Al día siguiente me había olvidado por completo del incidente. Por eso contesté el teléfono con las defensas bajas y la Nina en brazos.

—Hola Hernán —dijo con una sonrisa que se adivinaba a través el cable—, soy Silvia, de El Periódico de Catalunya.

Temblé y Nina casi se me resbala de las manos. En otra situación, hubiera dicho «no, está equivocado», pero el acento argentino me delata. Opté entonces por el desdoblamiento de la personalidad:

—No habla Hernán —dije—; soy Rafael, su hermano, ¿quiere dejarle algo dicho?
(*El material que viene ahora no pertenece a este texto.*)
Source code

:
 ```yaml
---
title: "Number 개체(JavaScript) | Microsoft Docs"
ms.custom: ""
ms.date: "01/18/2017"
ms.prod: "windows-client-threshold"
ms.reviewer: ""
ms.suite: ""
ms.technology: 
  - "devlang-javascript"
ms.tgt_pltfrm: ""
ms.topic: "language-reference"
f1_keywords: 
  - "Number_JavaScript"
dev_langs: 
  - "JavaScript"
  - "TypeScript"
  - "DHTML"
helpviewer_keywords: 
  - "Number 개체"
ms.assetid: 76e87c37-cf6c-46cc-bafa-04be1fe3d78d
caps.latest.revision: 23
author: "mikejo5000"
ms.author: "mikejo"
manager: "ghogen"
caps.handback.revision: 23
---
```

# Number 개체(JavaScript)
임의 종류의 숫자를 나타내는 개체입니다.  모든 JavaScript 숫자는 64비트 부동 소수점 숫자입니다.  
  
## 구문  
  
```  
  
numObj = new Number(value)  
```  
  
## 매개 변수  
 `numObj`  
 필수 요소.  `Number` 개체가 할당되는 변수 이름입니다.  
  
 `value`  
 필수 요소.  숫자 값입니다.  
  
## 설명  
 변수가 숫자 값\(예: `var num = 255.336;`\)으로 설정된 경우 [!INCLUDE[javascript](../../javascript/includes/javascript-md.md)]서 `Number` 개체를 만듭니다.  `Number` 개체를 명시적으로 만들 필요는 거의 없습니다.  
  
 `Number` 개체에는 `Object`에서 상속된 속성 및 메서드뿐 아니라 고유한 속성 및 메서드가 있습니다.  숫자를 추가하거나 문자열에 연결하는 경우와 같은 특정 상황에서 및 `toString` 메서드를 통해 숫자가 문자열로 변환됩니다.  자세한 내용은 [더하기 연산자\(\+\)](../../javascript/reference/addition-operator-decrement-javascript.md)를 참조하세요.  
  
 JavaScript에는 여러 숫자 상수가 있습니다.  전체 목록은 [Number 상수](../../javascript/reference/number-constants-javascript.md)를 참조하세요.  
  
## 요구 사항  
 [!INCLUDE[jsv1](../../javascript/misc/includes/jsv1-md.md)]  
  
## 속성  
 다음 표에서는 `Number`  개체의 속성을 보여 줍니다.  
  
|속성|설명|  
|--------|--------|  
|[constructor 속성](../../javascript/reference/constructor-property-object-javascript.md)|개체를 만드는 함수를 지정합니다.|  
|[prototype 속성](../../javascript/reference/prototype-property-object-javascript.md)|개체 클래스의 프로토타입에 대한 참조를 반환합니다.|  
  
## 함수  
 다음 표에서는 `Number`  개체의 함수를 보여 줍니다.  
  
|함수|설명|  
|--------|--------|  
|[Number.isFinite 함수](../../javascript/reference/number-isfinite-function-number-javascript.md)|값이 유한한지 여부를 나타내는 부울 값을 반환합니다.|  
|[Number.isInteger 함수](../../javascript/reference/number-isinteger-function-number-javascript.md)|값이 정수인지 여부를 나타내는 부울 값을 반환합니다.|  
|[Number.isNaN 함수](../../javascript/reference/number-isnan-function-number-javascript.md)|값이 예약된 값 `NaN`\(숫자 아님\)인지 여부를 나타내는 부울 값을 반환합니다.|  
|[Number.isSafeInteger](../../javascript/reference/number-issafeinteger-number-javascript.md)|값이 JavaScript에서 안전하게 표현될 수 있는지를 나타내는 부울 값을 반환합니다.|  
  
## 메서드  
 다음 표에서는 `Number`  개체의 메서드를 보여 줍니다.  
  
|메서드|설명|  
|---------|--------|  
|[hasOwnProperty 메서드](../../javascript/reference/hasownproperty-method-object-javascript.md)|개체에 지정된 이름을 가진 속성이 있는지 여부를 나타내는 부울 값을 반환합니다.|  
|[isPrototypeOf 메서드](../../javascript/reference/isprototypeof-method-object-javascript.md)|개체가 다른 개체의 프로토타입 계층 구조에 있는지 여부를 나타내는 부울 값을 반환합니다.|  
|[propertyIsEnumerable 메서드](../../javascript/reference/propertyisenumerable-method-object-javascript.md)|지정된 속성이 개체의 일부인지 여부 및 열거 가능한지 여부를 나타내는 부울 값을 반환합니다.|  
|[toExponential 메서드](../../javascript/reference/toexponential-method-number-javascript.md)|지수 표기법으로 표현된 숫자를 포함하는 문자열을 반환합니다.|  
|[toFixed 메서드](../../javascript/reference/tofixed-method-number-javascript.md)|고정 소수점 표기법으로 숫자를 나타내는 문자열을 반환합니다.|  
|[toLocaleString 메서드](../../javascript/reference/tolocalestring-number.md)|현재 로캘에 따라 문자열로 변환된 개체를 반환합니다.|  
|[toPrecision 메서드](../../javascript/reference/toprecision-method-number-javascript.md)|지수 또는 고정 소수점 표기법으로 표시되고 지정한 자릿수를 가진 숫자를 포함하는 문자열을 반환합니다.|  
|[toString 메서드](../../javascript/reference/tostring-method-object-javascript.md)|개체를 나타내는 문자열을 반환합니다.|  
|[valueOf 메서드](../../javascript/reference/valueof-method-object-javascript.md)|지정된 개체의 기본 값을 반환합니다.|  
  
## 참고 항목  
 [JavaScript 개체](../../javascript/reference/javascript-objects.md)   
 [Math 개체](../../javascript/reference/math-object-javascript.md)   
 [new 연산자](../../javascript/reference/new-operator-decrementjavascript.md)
Fue peor. Durante media hora me informó sobre todas las ventajas de la promoción como si yo nunca las hubiera escuchado, y cuando terminó me preguntó a qué hora podría encontrar a Hernán o a Cristina.

—Mi hermano ha tenido que viajar a Buenos Aires de urgencia —fantaseé—. Pero mi cuñada mañana por la tarde está todo el día —esto último era verdad; yo no quería saber más nada con Navratilova: que se encargara mi cuñada.

Cristina y Silvia conversaron por teléfono el viernes. Silvia le contó a Cristina que había estado hablando con su cuñado Rafael sobre la renovación de la suscripción al diario. Cristina le dijo que nunca habíamos sido suscriptores de El Periódico y que ella no tenía ningún cuñado llamado Rafael. Se despidió de la teleoperadora sin sacarme los ojos de encima, como si me quisiera comer vivo.

—¿Por qué tienes que mentir siempre? —me dijo entonces Cris, haciendo puchero— ¿Por qué le mientes a todo el mundo, sin ningún motivo? ¿Qué ganas enredándolo todo?

Nina nos miraba con un compás rítimico de cabeza, privilegiada espectadora de una final de tenis sobre mosaico. Busqué el mejor golpe de revés durante un segundo larguísimo. No quería que Cris empezara a llorar y había que hacer algo pronto. Cuando tuve todas las puntas más o menos hilvanadas, tomé aire y le dije, mirándola a los ojos:

—Sí, Cris: tengo un hermano que se llama Rafael —prendí un cigarro, porque sería un partido durísimo, a cinco sets—. Es una historia muy larga, pero tarde o temprano te tenías que enterar —y le empecé a explicar la doble vida de mi padre.